▸ **Required work**: Reproduce exactly, from the data that follows, the line with "- Sending letters", the line with "- Sometimes, emotions", and every line that lies between them.

▸ **Working data**:
------------------------------------------------------------------------
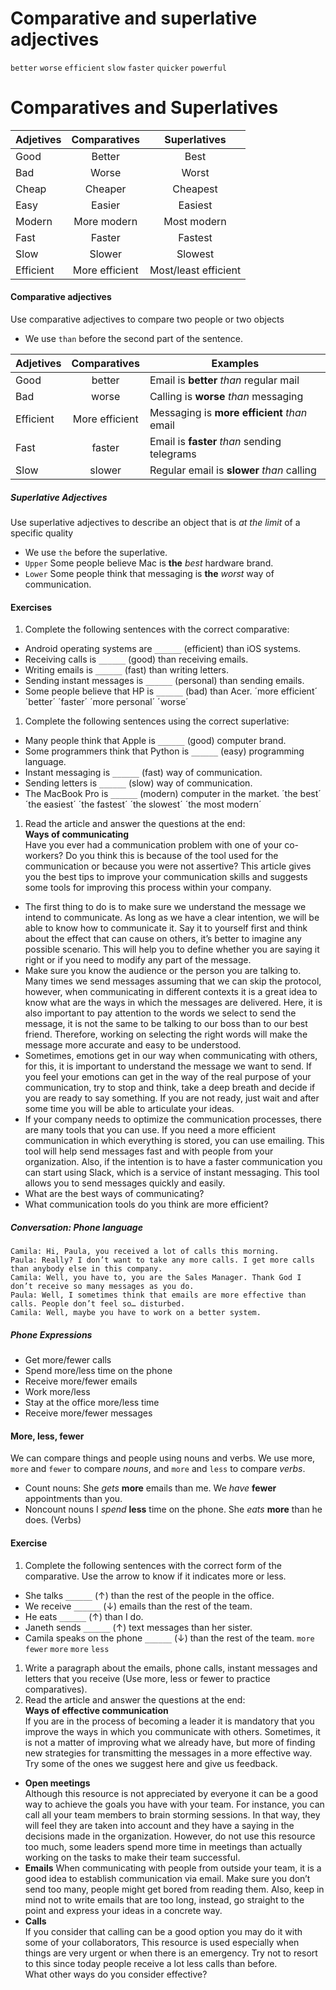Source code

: # Comparative and superlative adjectives
`better` `worse` `efficient` `slow` `faster` `quicker` `powerful`

# Comparatives and Superlatives
|Adjetives|Comparatives|Superlatives|
|-|:-:|:-:|
|Good|Better|Best|
|Bad|Worse|Worst|
|Cheap|Cheaper|Cheapest|
|Easy |Easier|Easiest|
|Modern|More modern|Most modern|
|Fast|Faster|Fastest|
|Slow|Slower|Slowest|
|Efficient|More efficient|Most/least efficient|

#### Comparative adjectives
Use comparative adjectives to compare two people or two objects

- We use `than` before the second part of the sentence.

|Adjetives|Comparatives|Examples|
|-|:-:|-|
|Good | better | Email is **better** _than_ regular mail|
|Bad | worse | Calling is **worse** _than_ messaging|
|Efficient | More efficient | Messaging is **more efficient** _than_ email|
|Fast | faster | Email is **faster** _than_ sending telegrams|
|Slow | slower | Regular email is **slower** _than_ calling|

##### Superlative Adjectives
Use superlative adjectives to describe an object that is _at the limit_ of a specific quality
- We use `the` before the superlative.
- `Upper` Some people believe Mac is **the** _best_ hardware brand.
- `Lower` Some people think that messaging is **the** _worst_ way of communication.

#### Exercises
1. Complete the following sentences with the correct comparative:
  - Android operating systems are `______` (efficient) than iOS systems.
  - Receiving calls is `______` (good) than receiving emails.
  - Writing emails is `______` (fast) than writing letters.
  - Sending instant messages is `______` (personal) than sending emails.
  - Some people believe that HP is `______` (bad) than Acer. 
  ´more efficient´ ´better´ ´faster´ ´more personal´ ´worse´
1. Complete the following sentences using the correct superlative:
  - Many people think that Apple is `______` (good) computer brand.
  - Some programmers think that Python is `______` (easy) programming language.
  - Instant messaging is `______` (fast) way of communication.
  - Sending letters is `______` (slow) way of communication.
  - The MacBook Pro is `______` (modern) computer in the market.
  ´the best´ ´the easiest´ ´the fastest´ ´the slowest´ ´the most modern´
1. Read the article and answer the questions at the end:  
  **Ways of communicating**  
  Have you ever had a communication problem with one of your co-workers? Do you think this is because of the tool used for the communication or because you were not assertive? This article gives you the best tips to improve   your communication skills and suggests some tools for improving this process within your company. 
  - The first thing to do is to make sure we understand the message we intend to communicate. As long as we have a clear intention, we will be able to know how to communicate it. Say it to yourself first and think about the effect that can cause on others, it’s better to imagine any possible scenario. This will help you to define   whether you are saying it right or if you need to modify any part of the message. 
  - Make sure you know the audience or the person you are talking to. Many times we send messages assuming that we can skip the protocol, however, when communicating in different contexts it is a great idea to know what are the ways in which the messages are delivered. Here, it is also important to pay attention to the words we select to send the message, it is not the same to be talking to our boss than to our best friend. Therefore,  working on selecting the right words will make the message more accurate and easy to be understood. 
  - Sometimes, emotions get in our way when communicating with others, for this, it is important to understand the message we want to send. If you feel your emotions can get in the way of the real purpose of your communication, try to stop and think, take a deep breath and decide if you are ready to say something. If you  are not ready, just wait and after some time you will be able to articulate your ideas. 
  - If your company needs to optimize the communication processes, there are many tools that you can use. If you need a more efficient communication in which everything is stored, you can use emailing. This tool will help send messages fast and with people from your organization. Also, if the intention is to have a faster communication you can start using Slack, which is a service of instant messaging. This tool allows you to send  messages quickly and easily.
  - What are the best ways of communicating?
  - What communication tools do you think are more efficient?

##### Conversation: Phone language
    Camila: Hi, Paula, you received a lot of calls this morning.
    Paula: Really? I don’t want to take any more calls. I get more calls than anybody else in this company.
    Camila: Well, you have to, you are the Sales Manager. Thank God I don’t receive so many messages as you do.
    Paula: Well, I sometimes think that emails are more effective than calls. People don’t feel so… disturbed.
    Camila: Well, maybe you have to work on a better system.

##### Phone Expressions
- Get more/fewer calls
- Spend more/less time on the phone
- Receive more/fewer emails
- Work more/less
- Stay at the office more/less time
- Receive more/fewer messages

#### More, less, fewer
We can compare things and people using nouns and verbs. 
We use more, `more` and `fewer` to compare _nouns_, and `more` and `less` to compare _verbs_.

- Count nouns:
    She _gets_ **more** emails than me.
    We _have_ **fewer** appointments than you.
- Noncount nouns
    I _spend_ **less** time on the phone.
    She _eats_ **more** than he does. (Verbs)

#### Exercise
1. Complete the following sentences with the correct form of the comparative. 
Use the arrow to know if it indicates more or less.
  - She talks `______` (↑) than the rest of the people in the office.
  - We receive `______` (↓) emails than the rest of the team.
  - He eats `______` (↑) than I do.
  - Janeth sends `______` (↑) text messages than her sister.
  - Camila speaks on the phone `______` (↓) than the rest of the team.
  `more` `fewer` `more` `more` `less`
1. Write a paragraph about the emails, phone calls, instant messages and letters that you receive (Use more, less or fewer to practice comparatives).
1. Read the article and answer the questions at the end:  
  **Ways of effective communication**  
  If you are in the process of becoming a leader it is mandatory that you improve the ways in which you communicate with others. Sometimes, it is not a matter of improving what we already have, but more of finding new strategies for transmitting the messages in a more effective way. Try some of the ones we suggest here and give us feedback. 
  - **Open meetings**  
  Although this resource is not appreciated by everyone it can be a good way to achieve the goals you have with your team. For instance, you can call all your team members to brain storming sessions. In that way, they will feel they are taken into account and they have a saying in the decisions made in the organization. However, do not use this resource too much, some leaders spend more time in meetings than actually working on the tasks to make their team successful. 
  - **Emails** 
  When communicating with people from outside your team, it is a good idea to establish communication via email. Make sure you don’t send too many, people might get bored from reading them. Also, keep in mind not to write emails that are too long, instead, go straight to the point and express your ideas in a concrete way. 
  - **Calls**  
  If you consider that calling can be a good option you may do it with some of your collaborators, This resource is used especially when things are very urgent or when there is an emergency. Try not to resort to this since today people receive a lot less calls than before.  
  What other ways do you consider effective?
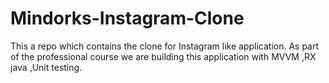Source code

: # Mindorks-Instagram-Clone
This a repo which contains the clone for Instagram like application. As part of the professional course we are building this application with MVVM ,RX java ,Unit testing.
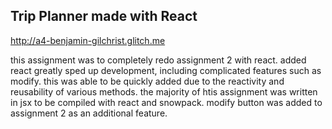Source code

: 
## Trip Planner made with React

http://a4-benjamin-gilchrist.glitch.me

this assignment was to completely redo assignment 2 with react.
added react greatly sped up development, including complicated features such as modify.
this was able to be quickly added due to the reactivity and reusability of various methods. 
the majority of htis assignment was written in jsx to be compiled with react and snowpack.
modify button was added to assignment 2 as an additional feature.
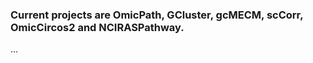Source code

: ### Current projects are OmicPath, GCluster, gcMECM, scCorr, OmicCircos2 and NCIRASPathway.
...

<!---
- 👋 Hi, I’m @CBIIT-CGBB
- 👀 I’m interested in ...
- 🌱 I’m currently learning ...
- 💞️ I’m looking to collaborate on ...
- 📫 How to reach me ...
CBIIT-CGBB/CBIIT-CGBB is a ✨ special ✨ repository because its `README.md` (this file) appears on your GitHub profile.
You can click the Preview link to take a look at your changes.
--->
------------------------------------------------------------------------
▸ **Result for this task**:
  - Sending letters is `______` (slow) way of communication.
  - The MacBook Pro is `______` (modern) computer in the market.
  ´the best´ ´the easiest´ ´the fastest´ ´the slowest´ ´the most modern´
1. Read the article and answer the questions at the end:  
  **Ways of communicating**  
  Have you ever had a communication problem with one of your co-workers? Do you think this is because of the tool used for the communication or because you were not assertive? This article gives you the best tips to improve   your communication skills and suggests some tools for improving this process within your company. 
  - The first thing to do is to make sure we understand the message we intend to communicate. As long as we have a clear intention, we will be able to know how to communicate it. Say it to yourself first and think about the effect that can cause on others, it’s better to imagine any possible scenario. This will help you to define   whether you are saying it right or if you need to modify any part of the message. 
  - Make sure you know the audience or the person you are talking to. Many times we send messages assuming that we can skip the protocol, however, when communicating in different contexts it is a great idea to know what are the ways in which the messages are delivered. Here, it is also important to pay attention to the words we select to send the message, it is not the same to be talking to our boss than to our best friend. Therefore,  working on selecting the right words will make the message more accurate and easy to be understood. 
  - Sometimes, emotions get in our way when communicating with others, for this, it is important to understand the message we want to send. If you feel your emotions can get in the way of the real purpose of your communication, try to stop and think, take a deep breath and decide if you are ready to say something. If you  are not ready, just wait and after some time you will be able to articulate your ideas. 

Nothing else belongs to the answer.